SwiGLU는 현대 트랜스포머 MLP에서 표준 게이티드 활성화 함수가 되었지만, 그 게이트 예리도(gate sharpness), 즉 게이팅 함수의 부드러움과 선택성은 일반적으로 훈련 과정 전반에 걸쳐 고정되어 있다. 본 연구에서는 혼합 전문가(MoE) 모델을 위한 SwiGLU의 변형인 Confidence-Aware SwiGLU (κ-SwiGLU)를 제안하며, 이는 토큰 수준의 라우팅 신뢰도에 따라 전문가 게이트 예리도를 조정한다. 구체적으로, κ-SwiGLU는 SiLU 게이트 예리도 계수를 라우터 로짓의 학습 가능한 함수로 매개변수화하여, 각 전문가 게이트 유닛이 부드럽고 광범위하게 활성화되는 게이팅과 날카롭고 선택적인 게이팅 사이를 보간할 수 있도록 한다. 우리는 κ-SwiGLU를 8층에서 28층까지의 MoE 트랜스포머 모델에 대해 FineWeb-Edu 데이터셋에서 평가했다. 이러한 설정 전반에 걸쳐 κ-SwiGLU는 무시할 수 있는 수준의 매개변수만 추가하고 약간의 계산 오버헤드만 발생시키면서 평균 CORE 성능을 향상시켜, 신뢰도 인식 게이트 예리도가 MoE MLP를 개선하는 유망한 메커니즘임을 보여준다. 코드는 https://github.com/askerlee/kappa-swiglu에서 확인할 수 있다.

English

SwiGLU has become a standard gated activation in modern Transformer MLPs, yet its gate sharpness -- the smoothness and selectivity of the gating function -- is typically fixed throughout training. In this work, we propose Confidence-Aware SwiGLU (κ-SwiGLU), a variant of SwiGLU for Mixture-of-Experts (MoE) models that adjusts expert gate sharpness according to token-level routing confidence. Specifically, κ-SwiGLU parameterizes the SiLU gate sharpness coefficient as a learnable function of the router logit, enabling each expert gate unit to interpolate between smooth, broadly active gating and sharp, selective gating.

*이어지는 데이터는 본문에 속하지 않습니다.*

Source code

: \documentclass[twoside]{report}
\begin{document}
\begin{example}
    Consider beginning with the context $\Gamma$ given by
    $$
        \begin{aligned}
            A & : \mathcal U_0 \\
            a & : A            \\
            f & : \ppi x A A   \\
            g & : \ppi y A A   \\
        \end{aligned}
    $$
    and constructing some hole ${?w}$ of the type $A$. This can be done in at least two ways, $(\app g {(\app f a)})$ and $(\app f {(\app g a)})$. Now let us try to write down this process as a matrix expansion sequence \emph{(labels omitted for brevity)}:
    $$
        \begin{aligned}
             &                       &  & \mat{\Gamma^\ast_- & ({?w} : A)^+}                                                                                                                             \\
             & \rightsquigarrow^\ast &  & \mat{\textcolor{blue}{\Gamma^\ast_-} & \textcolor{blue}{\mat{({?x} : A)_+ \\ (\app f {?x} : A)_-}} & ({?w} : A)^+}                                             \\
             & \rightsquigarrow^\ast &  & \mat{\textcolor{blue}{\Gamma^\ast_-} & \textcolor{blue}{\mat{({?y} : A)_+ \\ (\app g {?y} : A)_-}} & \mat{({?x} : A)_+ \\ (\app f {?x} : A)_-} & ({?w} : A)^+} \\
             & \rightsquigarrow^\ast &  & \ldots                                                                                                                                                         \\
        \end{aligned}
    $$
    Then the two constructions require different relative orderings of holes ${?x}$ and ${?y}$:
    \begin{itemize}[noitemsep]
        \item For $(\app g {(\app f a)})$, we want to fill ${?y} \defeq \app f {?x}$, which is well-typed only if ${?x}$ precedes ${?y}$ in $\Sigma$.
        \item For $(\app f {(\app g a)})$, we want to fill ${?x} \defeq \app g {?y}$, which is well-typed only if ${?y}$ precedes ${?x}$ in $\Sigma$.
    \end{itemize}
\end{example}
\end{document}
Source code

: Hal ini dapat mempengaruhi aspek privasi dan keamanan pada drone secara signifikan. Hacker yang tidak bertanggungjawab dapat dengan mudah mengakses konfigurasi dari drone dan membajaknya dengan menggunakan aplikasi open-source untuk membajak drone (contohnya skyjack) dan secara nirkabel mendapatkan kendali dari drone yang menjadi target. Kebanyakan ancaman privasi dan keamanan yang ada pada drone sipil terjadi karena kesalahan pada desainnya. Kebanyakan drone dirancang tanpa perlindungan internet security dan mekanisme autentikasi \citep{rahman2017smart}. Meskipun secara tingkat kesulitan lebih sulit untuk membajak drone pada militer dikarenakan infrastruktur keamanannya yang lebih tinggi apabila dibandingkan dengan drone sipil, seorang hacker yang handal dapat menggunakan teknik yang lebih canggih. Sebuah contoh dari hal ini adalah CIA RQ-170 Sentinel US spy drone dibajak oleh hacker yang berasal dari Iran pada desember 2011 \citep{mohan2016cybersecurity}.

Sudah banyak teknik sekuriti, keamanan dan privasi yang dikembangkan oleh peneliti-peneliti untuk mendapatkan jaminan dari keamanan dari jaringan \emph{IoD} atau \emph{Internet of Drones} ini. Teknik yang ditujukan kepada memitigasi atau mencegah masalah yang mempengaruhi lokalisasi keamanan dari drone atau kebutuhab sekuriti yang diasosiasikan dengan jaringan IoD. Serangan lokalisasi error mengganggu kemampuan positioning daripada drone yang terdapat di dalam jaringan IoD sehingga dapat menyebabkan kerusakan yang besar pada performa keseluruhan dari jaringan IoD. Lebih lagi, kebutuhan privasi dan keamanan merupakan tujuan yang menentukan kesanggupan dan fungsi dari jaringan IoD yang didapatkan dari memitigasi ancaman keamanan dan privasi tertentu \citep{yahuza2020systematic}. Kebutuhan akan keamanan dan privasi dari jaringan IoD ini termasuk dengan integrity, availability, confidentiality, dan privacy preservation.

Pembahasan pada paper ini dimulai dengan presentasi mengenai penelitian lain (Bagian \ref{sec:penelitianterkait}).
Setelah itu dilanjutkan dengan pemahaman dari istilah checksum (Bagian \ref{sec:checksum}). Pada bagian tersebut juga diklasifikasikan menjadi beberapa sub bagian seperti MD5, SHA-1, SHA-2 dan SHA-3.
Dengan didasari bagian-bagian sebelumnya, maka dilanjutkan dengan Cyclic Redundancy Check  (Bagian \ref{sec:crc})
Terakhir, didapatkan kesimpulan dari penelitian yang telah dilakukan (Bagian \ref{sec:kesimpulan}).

We evaluate κ-SwiGLU on the FineWeb-Edu dataset across MoE Transformer models ranging from 8 to 28 layers. Across these settings, κ-SwiGLU improves mean CORE performance while adding negligible parameters and incurring only a small computational overhead, demonstrating that confidence-aware gate sharpness is a promising mechanism for improving MoE MLPs. The code is available at https://github.com/askerlee/kappa-swiglu.